Aux yeux de tous, Clara est une jeune fille ordinaire et inoffensive. Mais sous ses airs d'étudiante timide, elle est en colère. Contre le patriarcat omniprésent, contre un monde qui ne la craint pas, contre les limites qu'on lui impose. Elle pense enfin trouver sa place lorsqu'elle fait la rencontre d'Ari, mystérieuse cheffe d'un groupe féministe radical, qui fait d'elle sa dernière recrue. Mais qu'est-il arrivé aux précédentes ?
Entre satire sociale et polar contemporain, Hélène Coutard nous offre un premier roman vertigineux sur la violence féminine, la soif d'appartenance et les histoires qu'on se raconte pour survivre.

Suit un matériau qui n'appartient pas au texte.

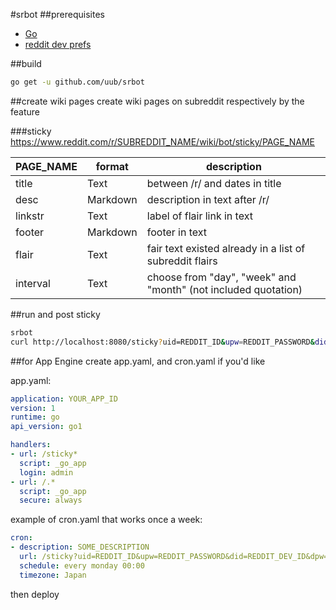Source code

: #srbot
##prerequisites
* [Go](https://golang.org)
* [reddit dev prefs](https://www.reddit.com/prefs/apps)

##build
```bash
go get -u github.com/uub/srbot
```
##create wiki pages
create wiki pages on subreddit respectively by the feature

###sticky
https://www.reddit.com/r/SUBREDDIT_NAME/wiki/bot/sticky/PAGE_NAME

PAGE_NAME | format | description
--- | --- | ----
title | Text | between /r/ and dates in title
desc | Markdown | description in text after /r/
linkstr | Text | label of flair link in text
footer | Markdown | footer in text
flair | Text | fair text existed already in a list of subreddit flairs
interval | Text | choose from "day", "week" and "month" (not included quotation)

##run and post sticky
```bash
srbot
curl http://localhost:8080/sticky?uid=REDDIT_ID&upw=REDDIT_PASSWORD&did=REDDIT_DEV_ID&dpw=REDDIT_DEV_PASSWORD&sr=SUBREDDIT_NAME
```
##for App Engine
create app.yaml, and cron.yaml if you'd like

app.yaml:
```yaml
application: YOUR_APP_ID
version: 1
runtime: go
api_version: go1

handlers:
- url: /sticky*
  script: _go_app
  login: admin
- url: /.*
  script: _go_app
  secure: always
```

example of cron.yaml that works once a week:
```yaml
cron:
- description: SOME_DESCRIPTION
  url: /sticky?uid=REDDIT_ID&upw=REDDIT_PASSWORD&did=REDDIT_DEV_ID&dpw=REDDIT_DEV_PASSWORD&sr=SUBREDDIT_NAME
  schedule: every monday 00:00
  timezone: Japan
```
then deploy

Une bombe à faire exploser... ou à désamorcer ?
Extrait
1999, Madrid. Tout le long du trottoir, il y a une foule d’hommes, pinte à la main. On joue ce soir-là un match de foot, les médias ont précisé longtemps les équipes et le score, cherchant le moindre détail que l’on n’avait pas analysé, mais on en a depuis conclu que le match n’avait aucune sorte d’importance. Les hommes sont appuyés contre les murs, assis sur des tables en bois qui ressemblent à celles des aires d’autoroute. Il est l’heure où ils sont nombreux sur les trottoirs. Beaucoup sont en costume, fraîchement sortis du travail, ils ont au poignet des montres qui se figeront pour toujours aux alentours de 21 h 25. Cela correspond aux vidéos des caméras de surveillance et aux témoignages des voisins. La foule est si compacte que la femme doit jouer des coudes pour avancer. Personne ne la regarde. Elle progresse en regardant ses pieds, les bras formant un arc de cercle bizarre autour de son abdomen. Elle porte un long et large manteau, pourtant l’air est doux. Arrivée au centre du carrefour, si bien fondue dans la masse que l’on ne peut distinguer où elle s’arrête et où les hommes commencent, elle baisse les bras et les laisse tomber le long de son corps. Ferme les yeux. Elle laisse la foule se rapprocher, envahir son espace personnel. Autour, des corps si nombreux qu’ils pourraient l’avaler. Mais c’est elle qui les avale.
La déflagration se fait entendre à des dizaines de kilomètres. Le bruit, suivi du silence, surprend. Une seconde, les corps serrés d’un vendredi soir, la foule comme une bête à tentacules, bruyante, bouillonnante, pas des créatures mais une créature qui s’étire, sûre de son pouvoir. La vie pavée de certitudes. Et puis, la seconde suivante, un éclair qui coupe le ciel en deux comme s’il scindait la Terre.
Depuis le trottoir d’en face, à plusieurs dizaines de mètres, il y en a un qui dira l’avoir vue. Cette femme les yeux fermés, seule, qui ne faisait rien d’autre qu’attendre. Elle ne fumait pas de cigarette, ne semblait pas guetter quelqu’un. Elle était juste là. L’explosion l’a fait tomber à terre. Il racontera qu’autour de lui, le monde s’est éteint. Plus de bruit, plus de lumière. Comme si on avait baissé le son de la fin du monde. Pendant de longues secondes, la vie s’est suspendue, partout, tout le monde retenait son souffle. Et puis le déluge. Des débris qui retombent comme de la neige, une épaisse fumée grise ressemblant à un monstre, l’enfer qui se découvre quand la poussière retombe, les flammes, les cris. Les trottoirs rougis. Et là où elle s’était tenue, un trou noir.